### Exercise description
From the listing below, pull each line that includes "different".

### Records for processing
------------------------------------

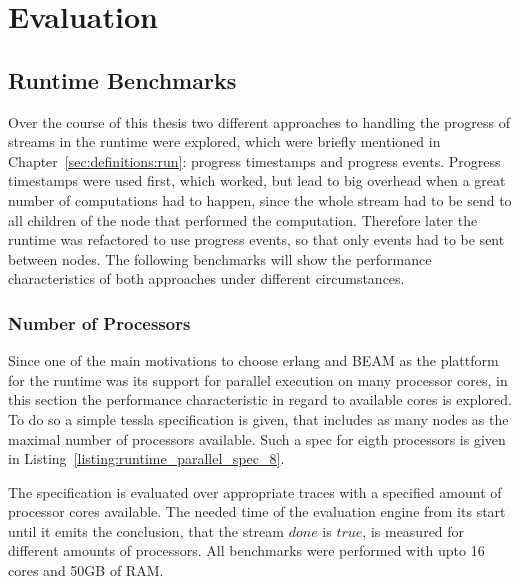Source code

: %
\chapter{Evaluation}
\label{sec:evaluation}

\section{Runtime Benchmarks}
\label{sec:evaluation:runtime_benchmarks}

Over the course of this thesis two different approaches to handling the progress of streams in the runtime were explored, which were briefly mentioned in Chapter~\ref{sec:definitions:run}: progress timestamps and progress events.
Progress timestamps were used first, which worked, but lead to big overhead when a great number of computations had to happen, since the whole stream had to be send to all children of the node that performed the computation.
Therefore later the runtime was refactored to use progress events, so that only events had to be sent between nodes.
The following benchmarks will show the performance characteristics of both approaches under different circumstances.

\subsection{Number of Processors}

Since one of the main motivations to choose erlang and BEAM as the plattform for the runtime was its support for parallel execution on many processor cores, in this section the performance characteristic in regard to available cores is explored.
To do so a simple \gls{tessla} specification is given, that includes as many nodes as the maximal number of processors available.
Such a spec for eigth processors is given in Listing~\ref{listing:runtime_parallel_spec_8}.

\begin{figure}
  
\end{figure}

The specification is evaluated over appropriate traces with a specified amount of processor cores available.
The needed time of the evaluation engine from its start until it emits the conclusion, that the stream \(\mathit{done}\) is \(\mathit{true}\), is measured for different amounts of processors.
All benchmarks were performed with upto 16 cores and 50GB of RAM.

------------------------------------

### Result below
Over the course of this thesis two different approaches to handling the progress of streams in the runtime were explored, which were briefly mentioned in Chapter~\ref{sec:definitions:run}: progress timestamps and progress events.
The following benchmarks will show the performance characteristics of both approaches under different circumstances.
The needed time of the evaluation engine from its start until it emits the conclusion, that the stream \(\mathit{done}\) is \(\mathit{true}\), is measured for different amounts of processors.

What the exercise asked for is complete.